Data records:
****************************************
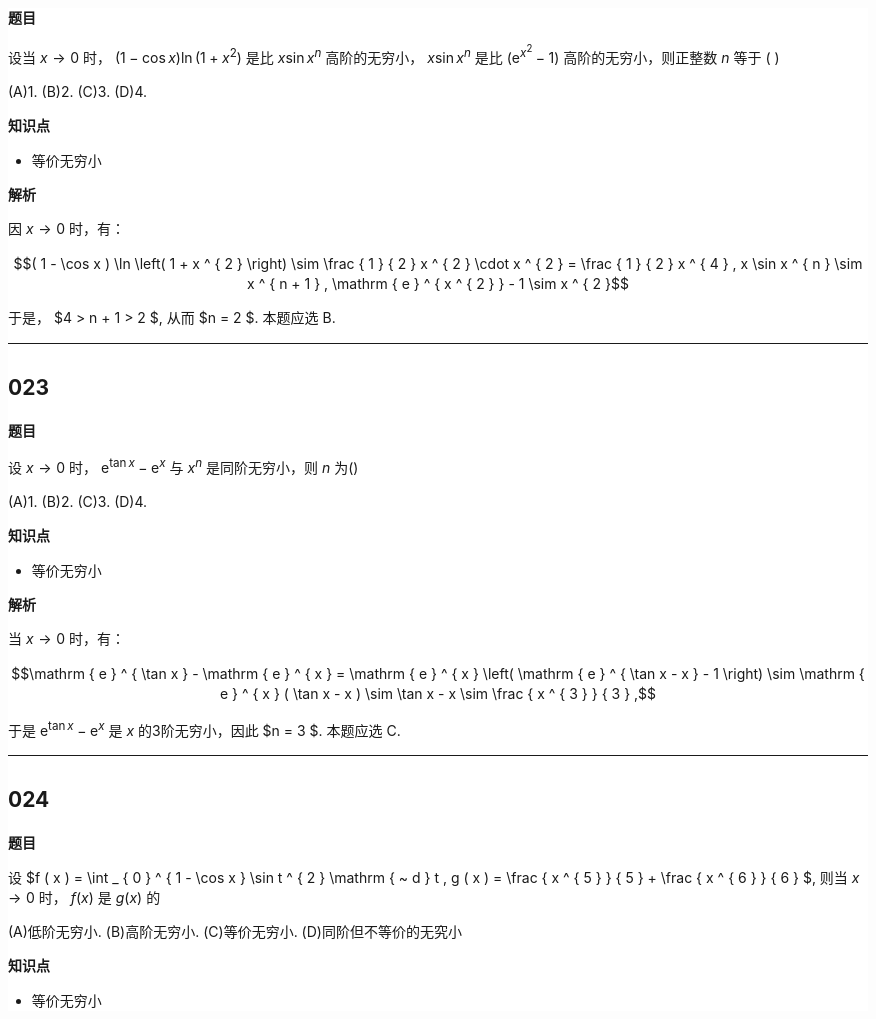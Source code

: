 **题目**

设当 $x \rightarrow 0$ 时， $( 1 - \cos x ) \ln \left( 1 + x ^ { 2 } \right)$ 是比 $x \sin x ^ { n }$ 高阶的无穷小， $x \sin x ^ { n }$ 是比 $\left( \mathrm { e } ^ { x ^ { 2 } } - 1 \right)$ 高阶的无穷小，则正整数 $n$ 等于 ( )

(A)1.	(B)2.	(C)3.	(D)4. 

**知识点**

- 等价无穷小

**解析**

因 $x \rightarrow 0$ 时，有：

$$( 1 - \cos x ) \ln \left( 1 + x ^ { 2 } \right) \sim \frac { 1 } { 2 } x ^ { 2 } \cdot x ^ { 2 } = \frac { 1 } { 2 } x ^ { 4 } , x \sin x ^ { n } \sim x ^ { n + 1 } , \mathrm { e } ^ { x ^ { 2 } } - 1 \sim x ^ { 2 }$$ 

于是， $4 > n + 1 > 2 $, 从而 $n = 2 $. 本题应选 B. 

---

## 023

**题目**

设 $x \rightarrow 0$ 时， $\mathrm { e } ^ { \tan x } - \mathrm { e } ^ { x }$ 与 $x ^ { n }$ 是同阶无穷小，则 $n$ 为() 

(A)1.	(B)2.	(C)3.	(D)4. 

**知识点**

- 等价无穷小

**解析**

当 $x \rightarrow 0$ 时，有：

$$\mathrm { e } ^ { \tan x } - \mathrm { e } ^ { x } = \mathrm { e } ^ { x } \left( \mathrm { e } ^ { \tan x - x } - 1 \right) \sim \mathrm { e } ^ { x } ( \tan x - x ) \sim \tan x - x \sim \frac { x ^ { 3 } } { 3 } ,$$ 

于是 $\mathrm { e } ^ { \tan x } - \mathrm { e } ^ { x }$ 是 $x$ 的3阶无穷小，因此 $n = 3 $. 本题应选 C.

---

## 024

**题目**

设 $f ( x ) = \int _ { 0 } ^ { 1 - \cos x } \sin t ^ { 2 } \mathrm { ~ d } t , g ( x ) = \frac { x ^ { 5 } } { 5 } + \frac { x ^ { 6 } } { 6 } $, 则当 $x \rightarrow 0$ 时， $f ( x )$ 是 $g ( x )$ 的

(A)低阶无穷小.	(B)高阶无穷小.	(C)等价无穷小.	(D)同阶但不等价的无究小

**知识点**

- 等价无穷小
****************************************
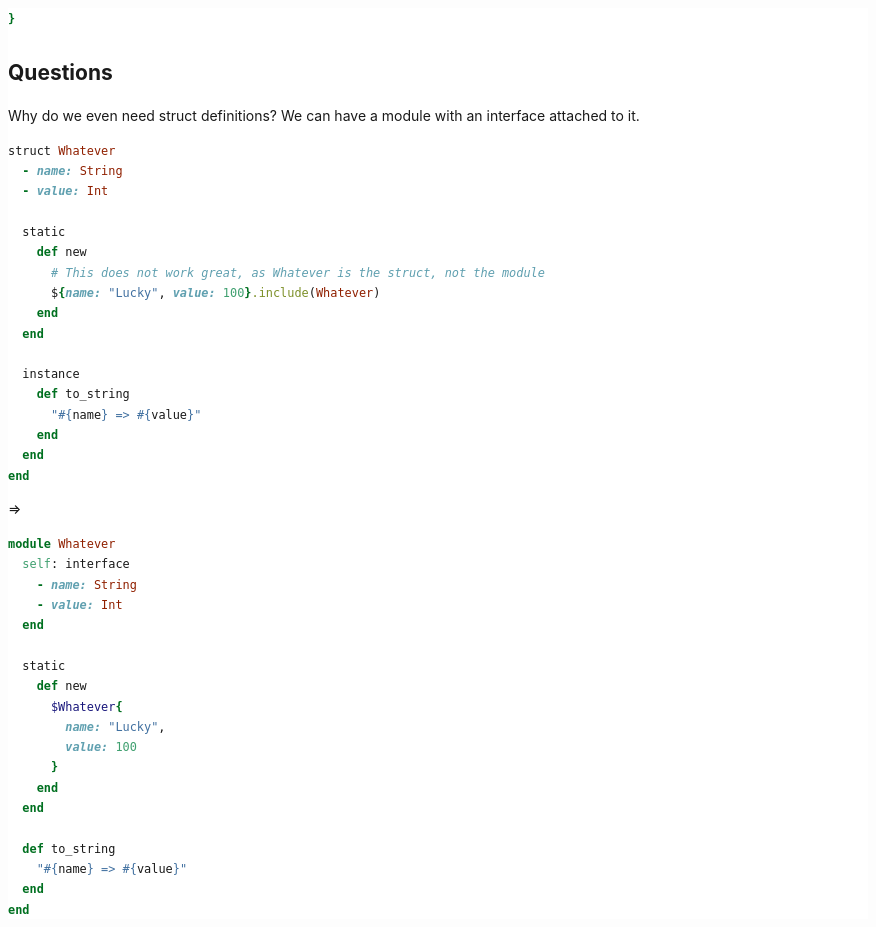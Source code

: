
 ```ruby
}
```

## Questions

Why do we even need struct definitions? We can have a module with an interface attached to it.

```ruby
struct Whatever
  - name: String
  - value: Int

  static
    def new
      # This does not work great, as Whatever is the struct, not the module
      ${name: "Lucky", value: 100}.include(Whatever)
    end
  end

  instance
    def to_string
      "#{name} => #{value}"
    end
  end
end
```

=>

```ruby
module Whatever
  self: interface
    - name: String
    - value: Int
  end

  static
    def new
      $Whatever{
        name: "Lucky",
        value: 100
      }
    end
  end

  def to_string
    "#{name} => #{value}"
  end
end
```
****************************************
Task details: Gather every line from the entries above where the word "Whatever" appears, and copy them.

Answer box:
struct Whatever
      # This does not work great, as Whatever is the struct, not the module
      ${name: "Lucky", value: 100}.include(Whatever)
module Whatever
      $Whatever{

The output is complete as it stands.